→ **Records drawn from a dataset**
::::
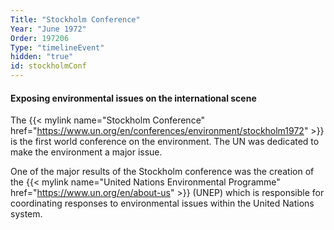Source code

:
 ```yaml
---
Title: "Stockholm Conference"
Year: "June 1972"
Order: 197206
Type: "timelineEvent"
hidden: "true"
id: stockholmConf
---
```


#### Exposing environmental issues on the international scene

The {{< mylink name="Stockholm Conference" href="https://www.un.org/en/conferences/environment/stockholm1972"  >}} is the first world conference on the environment. The UN was dedicated to make the environment a major issue.

One of the major results of the Stockholm conference was the creation of the {{< mylink name="United Nations Environmental Programme" href="https://www.un.org/en/about-us"  >}} (UNEP) which is responsible for coordinating responses to environmental issues within the United Nations system.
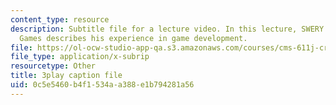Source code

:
 ```yaml
---
content_type: resource
description: Subtitle file for a lecture video. In this lecture, SWERY from Access
  Games describes his experience in game development.
file: https://ol-ocw-studio-app-qa.s3.amazonaws.com/courses/cms-611j-creating-video-games-fall-2014/0c5e5460b4f1534aa388e1b794281a56_B1zWyyNoRq8.vtt
file_type: application/x-subrip
resourcetype: Other
title: 3play caption file
uid: 0c5e5460-b4f1-534a-a388-e1b794281a56
---
```

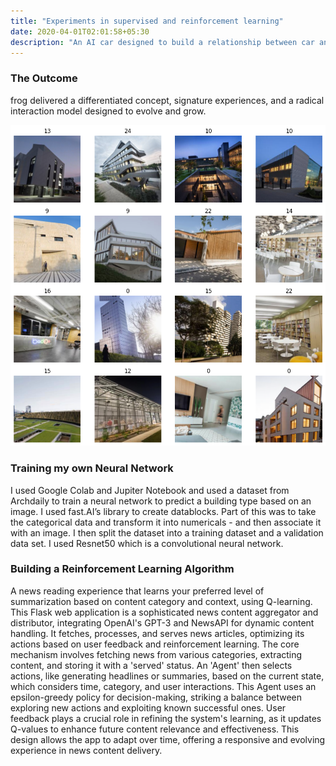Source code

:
 ```yaml
---
title: "Experiments in supervised and reinforcement learning"
date: 2020-04-01T02:01:58+05:30
description: "An AI car designed to build a relationship between car and driver"
---
```


### The Outcome
frog delivered a differentiated concept, signature experiences, and a radical interaction model designed to evolve and grow.

![Alt text for the image](ImageClassifier.png)

### Training my own Neural Network 
I used Google Colab and Jupiter Notebook and used a dataset from Archdaily to train a neural network to predict a building type based on an image. 
I used fast.AI’s library to create datablocks. 
Part of this was to take the categorical data and transform it into numericals - and then associate it with an image. 
I then split the dataset into a training dataset and a validation data set. 
I used Resnet50 which is a convolutional neural network.


### Building a Reinforcement Learning Algorithm 
A news reading experience that learns your preferred level of summarization based on content category and context, using Q-learning. 
This Flask web application is a sophisticated news content aggregator and distributor, integrating OpenAI's GPT-3 and NewsAPI for dynamic content handling. It fetches, processes, and serves news articles, optimizing its actions based on user feedback and reinforcement learning. The core mechanism involves fetching news from various categories, extracting content, and storing it with a 'served' status. An 'Agent' then selects actions, like generating headlines or summaries, based on the current state, which considers time, category, and user interactions. This Agent uses an epsilon-greedy policy for decision-making, striking a balance between exploring new actions and exploiting known successful ones. User feedback plays a crucial role in refining the system's learning, as it updates Q-values to enhance future content relevance and effectiveness. This design allows the app to adapt over time, offering a responsive and evolving experience in news content delivery.


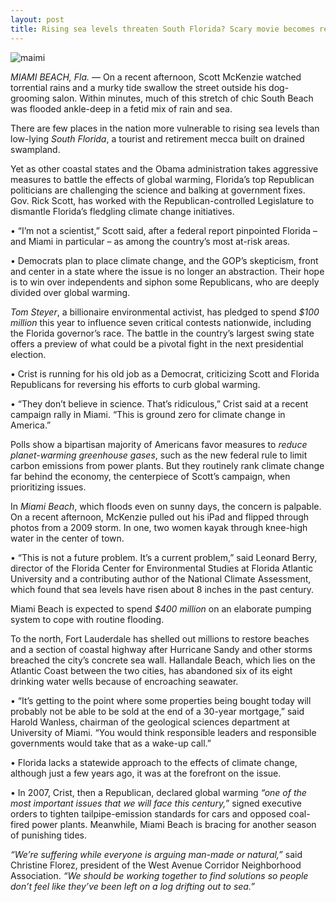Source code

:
```yaml
---
layout: post
title: Rising sea levels threaten South Florida? Scary movie becomes reality.
---
```

![maimi](http://www.pbs.org/newshour/wp-content/uploads/2014/06/495454545-1024x631.jpg)

_MIAMI BEACH, Fla._ — On a recent afternoon, Scott McKenzie watched torrential rains and a murky tide swallow the street outside his dog-grooming salon. Within minutes, much of this stretch of chic South Beach was flooded ankle-deep in a fetid mix of rain and sea.

There are few places in the nation more vulnerable to rising sea levels than low-lying _South Florida_, a tourist and retirement mecca built on drained swampland.

Yet as other coastal states and the Obama administration takes aggressive measures to battle the effects of global warming, Florida’s top Republican politicians are challenging the science and balking at government fixes.
Gov. Rick Scott, has worked with the Republican-controlled Legislature to dismantle Florida’s fledgling climate change initiatives.

•	“I’m not a scientist,” Scott said, after a federal report pinpointed Florida – and Miami in particular – as among the country’s most at-risk areas.

•	Democrats plan to place climate change, and the GOP’s skepticism, front and center in a state where the issue is no longer an abstraction. Their hope is to win over independents and siphon some Republicans, who are deeply divided over global warming. 

_Tom Steyer_, a billionaire environmental activist, has pledged to spend _$100 million_ this year to influence seven critical contests nationwide, including the Florida governor’s race.
The battle in the country’s largest swing state offers a preview of what could be a pivotal fight in the next presidential election.

•	Crist is running for his old job as a Democrat, criticizing Scott and Florida Republicans for reversing his efforts to curb global warming.

•	“They don’t believe in science. That’s ridiculous,” Crist said at a recent campaign rally in Miami. “This is ground zero for climate change in America.”

Polls show a bipartisan majority of Americans favor measures to _reduce planet-warming greenhouse gases_, such as the new federal rule to limit carbon emissions from power plants. But they routinely rank climate change far behind the economy, the centerpiece of Scott’s campaign, when prioritizing issues.

In _Miami Beach_, which floods even on sunny days, the concern is palpable. On a recent afternoon, McKenzie pulled out his iPad and flipped through photos from a 2009 storm. In one, two women kayak through knee-high water in the center of town.

•	“This is not a future problem. It’s a current problem,” said Leonard Berry, director of the Florida Center for Environmental Studies at Florida Atlantic University and a contributing author of the National Climate Assessment, which found that sea levels have risen about 8 inches in the past century.

Miami Beach is expected to spend _$400 million_ on an elaborate pumping system to cope with routine flooding. 

To the north, Fort Lauderdale has shelled out millions to restore beaches and a section of coastal highway after Hurricane Sandy and other storms breached the city’s concrete sea wall. Hallandale Beach, which lies on the Atlantic Coast between the two cities, has abandoned six of its eight drinking water wells because of encroaching seawater.

•	“It’s getting to the point where some properties being bought today will probably not be able to be sold at the end of a 30-year mortgage,” said Harold Wanless, chairman of the geological sciences department at University of Miami. “You would think responsible leaders and responsible governments would take that as a wake-up call.”

•	Florida lacks a statewide approach to the effects of climate change, although just a few years ago, it was at the forefront on the issue.


•	In 2007, Crist, then a Republican, declared global warming _“one of the most important issues that we will face this century,_” signed executive orders to tighten tailpipe-emission standards for cars and opposed coal-fired power plants.
Meanwhile, Miami Beach is bracing for another season of punishing tides.

_“We’re suffering while everyone is arguing man-made or natural,”_ said Christine Florez, president of the West Avenue Corridor Neighborhood Association. _“We should be working together to find solutions so people don’t feel like they’ve been left on a log drifting out to sea.”_

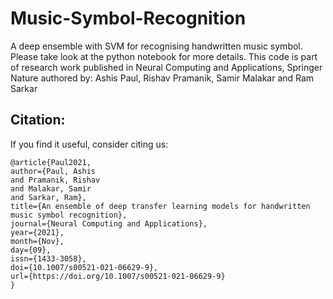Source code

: # Music-Symbol-Recognition
A deep ensemble with SVM for recognising handwritten music symbol. Please take look at the python notebook for more details.
This code is part of research work published in Neural Computing and Applications, Springer Nature authored by: Ashis Paul, Rishav Pramanik, Samir Malakar and Ram Sarkar

## Citation:
If you find it useful, consider citing us:

```
@article{Paul2021,
author={Paul, Ashis
and Pramanik, Rishav
and Malakar, Samir
and Sarkar, Ram},
title={An ensemble of deep transfer learning models for handwritten music symbol recognition},
journal={Neural Computing and Applications},
year={2021},
month={Nov},
day={09},
issn={1433-3058},
doi={10.1007/s00521-021-06629-9},
url={https://doi.org/10.1007/s00521-021-06629-9}
}
```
::::
Print the data above exactly, from its first line to the line bearing "#### Exposing environmental" inclusive, and keep pictures out of the result.

Source code

:
 ```yaml
---
Title: "Stockholm Conference"
Year: "June 1972"
Order: 197206
Type: "timelineEvent"
hidden: "true"
id: stockholmConf
---
```


#### Exposing environmental issues on the international scene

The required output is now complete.